**What to produce**
Scan the lines below for "Kubernetes"; report the number of lines that contain it, and only that.

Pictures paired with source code
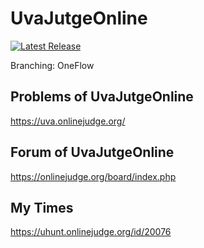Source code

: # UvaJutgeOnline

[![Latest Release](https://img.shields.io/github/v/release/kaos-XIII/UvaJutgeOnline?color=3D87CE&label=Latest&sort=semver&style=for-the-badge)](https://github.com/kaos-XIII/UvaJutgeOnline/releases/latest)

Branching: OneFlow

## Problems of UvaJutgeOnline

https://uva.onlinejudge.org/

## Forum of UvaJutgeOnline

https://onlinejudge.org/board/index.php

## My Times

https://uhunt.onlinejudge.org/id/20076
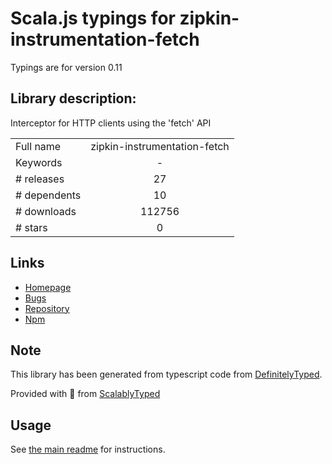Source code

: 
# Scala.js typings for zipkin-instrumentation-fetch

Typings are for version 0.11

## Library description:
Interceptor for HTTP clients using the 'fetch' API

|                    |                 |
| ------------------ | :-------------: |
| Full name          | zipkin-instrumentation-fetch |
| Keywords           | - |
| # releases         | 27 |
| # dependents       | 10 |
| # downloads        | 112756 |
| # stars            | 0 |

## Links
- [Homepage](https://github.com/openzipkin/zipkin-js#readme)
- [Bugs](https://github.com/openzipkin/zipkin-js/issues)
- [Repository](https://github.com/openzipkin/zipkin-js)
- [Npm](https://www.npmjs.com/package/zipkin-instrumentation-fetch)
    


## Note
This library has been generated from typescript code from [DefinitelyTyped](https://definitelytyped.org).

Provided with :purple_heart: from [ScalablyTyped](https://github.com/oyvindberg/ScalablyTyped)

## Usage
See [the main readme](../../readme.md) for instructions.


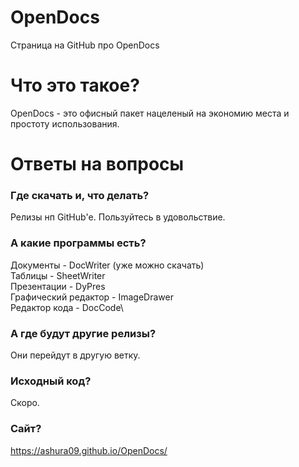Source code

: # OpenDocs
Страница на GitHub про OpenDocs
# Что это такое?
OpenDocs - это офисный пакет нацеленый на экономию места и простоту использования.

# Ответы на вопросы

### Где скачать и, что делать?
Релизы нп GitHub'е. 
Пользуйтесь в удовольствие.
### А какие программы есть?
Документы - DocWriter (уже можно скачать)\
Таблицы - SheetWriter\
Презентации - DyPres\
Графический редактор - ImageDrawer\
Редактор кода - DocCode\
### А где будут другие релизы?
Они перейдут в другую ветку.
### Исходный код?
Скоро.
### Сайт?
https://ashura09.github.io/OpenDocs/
---
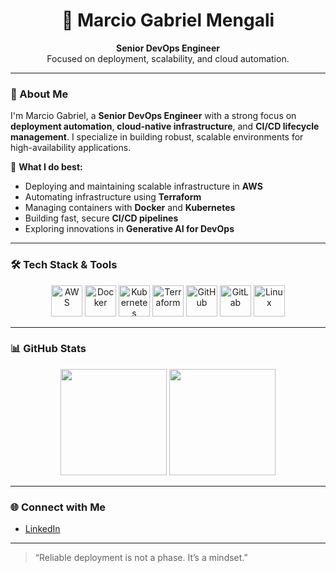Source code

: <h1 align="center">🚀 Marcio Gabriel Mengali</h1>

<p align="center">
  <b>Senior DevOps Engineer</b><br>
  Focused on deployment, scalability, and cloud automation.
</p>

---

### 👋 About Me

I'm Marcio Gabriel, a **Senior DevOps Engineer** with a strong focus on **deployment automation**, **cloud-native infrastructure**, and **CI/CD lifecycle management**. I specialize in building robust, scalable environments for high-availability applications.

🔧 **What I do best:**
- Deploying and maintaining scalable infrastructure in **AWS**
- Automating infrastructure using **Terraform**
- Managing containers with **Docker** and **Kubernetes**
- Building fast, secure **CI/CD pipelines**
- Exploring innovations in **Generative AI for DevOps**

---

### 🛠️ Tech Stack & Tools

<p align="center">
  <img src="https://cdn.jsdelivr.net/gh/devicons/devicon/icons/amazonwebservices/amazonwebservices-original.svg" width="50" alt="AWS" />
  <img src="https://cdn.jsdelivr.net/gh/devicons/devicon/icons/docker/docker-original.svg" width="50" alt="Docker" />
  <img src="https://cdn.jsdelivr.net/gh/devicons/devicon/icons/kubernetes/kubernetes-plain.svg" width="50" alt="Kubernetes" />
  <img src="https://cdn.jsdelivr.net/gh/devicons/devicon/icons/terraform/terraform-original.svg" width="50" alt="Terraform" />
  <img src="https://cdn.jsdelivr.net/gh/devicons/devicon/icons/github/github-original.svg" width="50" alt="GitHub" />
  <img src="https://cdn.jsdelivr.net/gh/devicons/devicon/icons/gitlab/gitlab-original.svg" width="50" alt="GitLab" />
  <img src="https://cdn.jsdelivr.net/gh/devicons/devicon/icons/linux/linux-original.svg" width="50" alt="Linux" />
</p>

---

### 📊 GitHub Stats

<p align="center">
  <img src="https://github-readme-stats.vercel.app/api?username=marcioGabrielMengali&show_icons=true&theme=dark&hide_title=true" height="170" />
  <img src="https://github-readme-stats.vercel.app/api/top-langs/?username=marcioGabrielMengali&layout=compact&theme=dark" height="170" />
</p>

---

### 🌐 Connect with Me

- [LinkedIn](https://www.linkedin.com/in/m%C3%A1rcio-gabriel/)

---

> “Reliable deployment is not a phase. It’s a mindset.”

**Answer section**
2